Letting a child run free on the internet is enough to give any parent an anxiety attack. It wasn’t that long ago – when the world was simpler and less digital – that parents could easily monitor and control the consumption of age-appropriate content for their children. If you wanted to buy a movie for your child, you could get all the information you needed from the rating label. Fast forward to today’s ever-connected world, where content is distributed via electronic networks and accessible to anyone with a mobile device or computer. How can parents know what content is suitable for their children, short of watching it themselves?
There has been growing demand for parental advisory labels on online content, as parents want their children to reap the educational and entertainment benefits of the internet. However, this raises many challenges. Who decides what content is appropriate? How should parents know what categorization is used in other countries? What might be considered culturally age-appropriate in one country might be too risqué in another. Where is the clear, cross-border indication in an age where content is global?

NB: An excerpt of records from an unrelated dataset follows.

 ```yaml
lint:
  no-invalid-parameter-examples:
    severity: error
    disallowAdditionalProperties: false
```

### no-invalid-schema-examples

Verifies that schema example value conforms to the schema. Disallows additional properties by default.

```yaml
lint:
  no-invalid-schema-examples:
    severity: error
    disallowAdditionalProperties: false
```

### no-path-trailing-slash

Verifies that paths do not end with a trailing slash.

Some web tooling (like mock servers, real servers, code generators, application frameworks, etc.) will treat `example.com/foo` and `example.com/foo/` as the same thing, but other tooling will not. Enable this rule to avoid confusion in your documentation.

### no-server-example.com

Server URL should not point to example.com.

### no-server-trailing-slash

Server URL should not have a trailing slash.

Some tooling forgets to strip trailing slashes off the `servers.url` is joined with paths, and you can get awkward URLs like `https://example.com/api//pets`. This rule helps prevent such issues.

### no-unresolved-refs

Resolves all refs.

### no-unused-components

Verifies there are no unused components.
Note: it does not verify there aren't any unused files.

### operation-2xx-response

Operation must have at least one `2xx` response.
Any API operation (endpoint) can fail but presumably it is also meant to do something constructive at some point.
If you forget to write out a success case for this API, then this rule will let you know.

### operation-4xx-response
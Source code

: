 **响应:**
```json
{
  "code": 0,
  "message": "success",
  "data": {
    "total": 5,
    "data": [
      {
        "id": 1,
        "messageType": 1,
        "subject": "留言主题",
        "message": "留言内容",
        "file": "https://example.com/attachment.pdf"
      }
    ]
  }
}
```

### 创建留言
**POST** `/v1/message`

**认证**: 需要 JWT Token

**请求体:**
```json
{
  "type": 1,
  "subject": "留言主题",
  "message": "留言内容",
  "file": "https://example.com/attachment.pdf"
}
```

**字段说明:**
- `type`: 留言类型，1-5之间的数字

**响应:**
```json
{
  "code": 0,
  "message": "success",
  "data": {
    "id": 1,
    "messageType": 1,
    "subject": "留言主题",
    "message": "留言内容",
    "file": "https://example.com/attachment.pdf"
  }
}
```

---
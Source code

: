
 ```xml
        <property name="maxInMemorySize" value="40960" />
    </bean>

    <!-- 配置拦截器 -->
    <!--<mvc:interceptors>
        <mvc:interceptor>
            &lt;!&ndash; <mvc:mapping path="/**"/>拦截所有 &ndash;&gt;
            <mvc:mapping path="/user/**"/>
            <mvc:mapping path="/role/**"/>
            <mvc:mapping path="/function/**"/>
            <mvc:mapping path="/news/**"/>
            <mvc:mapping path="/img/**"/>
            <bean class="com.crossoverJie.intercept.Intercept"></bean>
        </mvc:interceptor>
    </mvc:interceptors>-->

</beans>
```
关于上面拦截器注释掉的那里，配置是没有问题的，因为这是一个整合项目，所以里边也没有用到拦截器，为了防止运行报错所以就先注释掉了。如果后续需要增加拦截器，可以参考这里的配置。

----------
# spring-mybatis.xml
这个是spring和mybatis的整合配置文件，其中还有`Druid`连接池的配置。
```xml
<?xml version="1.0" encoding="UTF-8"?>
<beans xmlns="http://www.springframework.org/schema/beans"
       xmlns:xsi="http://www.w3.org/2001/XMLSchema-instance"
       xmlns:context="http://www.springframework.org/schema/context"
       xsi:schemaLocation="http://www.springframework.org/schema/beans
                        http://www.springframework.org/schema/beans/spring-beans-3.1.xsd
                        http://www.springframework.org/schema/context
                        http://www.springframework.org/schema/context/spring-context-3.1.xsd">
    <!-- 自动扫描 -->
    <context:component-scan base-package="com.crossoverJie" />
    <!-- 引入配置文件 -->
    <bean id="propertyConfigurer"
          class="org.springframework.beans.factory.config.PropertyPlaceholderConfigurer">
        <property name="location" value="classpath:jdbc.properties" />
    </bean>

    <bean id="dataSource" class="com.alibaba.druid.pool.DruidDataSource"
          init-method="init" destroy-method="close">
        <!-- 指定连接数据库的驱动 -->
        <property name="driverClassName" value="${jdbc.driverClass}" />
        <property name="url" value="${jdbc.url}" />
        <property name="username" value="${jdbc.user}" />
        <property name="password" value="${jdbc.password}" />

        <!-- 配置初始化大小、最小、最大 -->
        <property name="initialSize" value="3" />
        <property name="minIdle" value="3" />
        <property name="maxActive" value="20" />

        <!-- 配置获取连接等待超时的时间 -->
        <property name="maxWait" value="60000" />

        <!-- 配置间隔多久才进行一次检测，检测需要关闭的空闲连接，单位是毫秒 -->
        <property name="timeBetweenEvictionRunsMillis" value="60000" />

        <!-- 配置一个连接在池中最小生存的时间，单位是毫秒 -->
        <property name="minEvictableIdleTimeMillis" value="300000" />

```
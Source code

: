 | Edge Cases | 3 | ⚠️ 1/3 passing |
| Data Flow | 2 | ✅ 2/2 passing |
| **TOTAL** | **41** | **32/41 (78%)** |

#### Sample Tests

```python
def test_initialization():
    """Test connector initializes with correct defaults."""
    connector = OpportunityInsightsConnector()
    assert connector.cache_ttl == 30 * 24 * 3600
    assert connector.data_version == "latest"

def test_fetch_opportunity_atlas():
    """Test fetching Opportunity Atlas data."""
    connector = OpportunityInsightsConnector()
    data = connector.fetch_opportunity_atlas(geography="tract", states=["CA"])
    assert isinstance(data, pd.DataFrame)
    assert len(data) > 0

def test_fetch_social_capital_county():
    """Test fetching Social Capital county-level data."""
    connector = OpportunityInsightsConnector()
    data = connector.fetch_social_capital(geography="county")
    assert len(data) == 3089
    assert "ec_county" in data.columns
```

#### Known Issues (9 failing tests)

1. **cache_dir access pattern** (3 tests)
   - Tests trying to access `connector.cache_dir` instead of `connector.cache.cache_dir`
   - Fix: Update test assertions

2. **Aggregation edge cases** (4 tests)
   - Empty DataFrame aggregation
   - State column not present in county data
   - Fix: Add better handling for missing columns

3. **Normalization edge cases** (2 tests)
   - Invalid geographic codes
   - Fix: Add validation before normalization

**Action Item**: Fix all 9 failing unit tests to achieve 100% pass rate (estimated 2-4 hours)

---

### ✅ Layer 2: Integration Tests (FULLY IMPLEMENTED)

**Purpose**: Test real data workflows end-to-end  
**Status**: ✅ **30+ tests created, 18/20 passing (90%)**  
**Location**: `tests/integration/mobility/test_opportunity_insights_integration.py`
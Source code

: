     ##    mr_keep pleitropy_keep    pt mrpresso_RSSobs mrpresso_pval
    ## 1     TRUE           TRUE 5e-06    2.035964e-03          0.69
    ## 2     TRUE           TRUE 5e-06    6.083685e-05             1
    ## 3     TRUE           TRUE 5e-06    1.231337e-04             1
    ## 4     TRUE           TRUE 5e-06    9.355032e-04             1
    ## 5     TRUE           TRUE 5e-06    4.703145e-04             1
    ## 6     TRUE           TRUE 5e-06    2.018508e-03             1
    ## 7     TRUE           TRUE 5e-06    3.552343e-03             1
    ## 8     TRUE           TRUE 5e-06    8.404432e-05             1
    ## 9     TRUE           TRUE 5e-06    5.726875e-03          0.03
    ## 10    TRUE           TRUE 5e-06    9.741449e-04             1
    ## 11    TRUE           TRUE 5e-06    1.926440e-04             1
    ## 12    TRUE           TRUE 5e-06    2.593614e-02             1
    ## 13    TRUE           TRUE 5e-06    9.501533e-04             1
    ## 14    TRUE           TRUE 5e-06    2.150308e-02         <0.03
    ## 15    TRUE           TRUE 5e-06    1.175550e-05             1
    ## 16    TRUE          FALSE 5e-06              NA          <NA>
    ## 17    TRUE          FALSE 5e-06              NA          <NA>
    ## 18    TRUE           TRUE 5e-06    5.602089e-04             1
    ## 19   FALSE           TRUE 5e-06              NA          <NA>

Forging a path through online data classification challenges
The digitalization of parental advisory labels is stuck in the very early stages of development. There is no extensive use of digital parental advisory labels yet – especially on the open internet. Providers of online content and services face highly fragmented systems of age classification, depending on country, region and type of medium. So the European Commission (EC) decided to come up with a solution to this problem: the MIRACLE.
The goal of the MIRACLE project is to provide a common information exchange reference model that enables cross-border, machine-readable classification data and age labels by content providers, filter software solution providers, and users. By making existing label approaches and classification schemes technologically universal to optimize established classification knowledge and data, this will not only result in cost synergies for content and filter software solution providers, but also enable new innovative services in providing classification data. It was important for the project consortium to spread across different member states and systems, and to include classification bodies, safer internet nodes, self-regulatory bodies, and filter software providers.
Who benefits? Quite a few different parties: parents, content providers, manufacturers of end devices, and all media users – essentially anyone who needs to obtain more information about the content they are about to see. And as for the amount of potential use cases, the 48-hour MIRACLE Apps Hackathon provided just a glimpse of what’s possible. There’s ENTERTAIN, an app that allows a user to find movies or games that are suitable for a certain age through a very user-friendly interface. Or CleverAge, which recognizes a high variance in child development and uses a series of emotional and logical puzzles and quizzes to determine a user’s “real” maturity, granting access to appropriate content accordingly.
As the internet becomes even more ingrained in our everyday use, it will continue to be a challenge for parents to protect their children from inappropriate content. Those looking to create a system of digital parental advisory labels would be wise to look to the EC’s MIRACLE program as a starting point.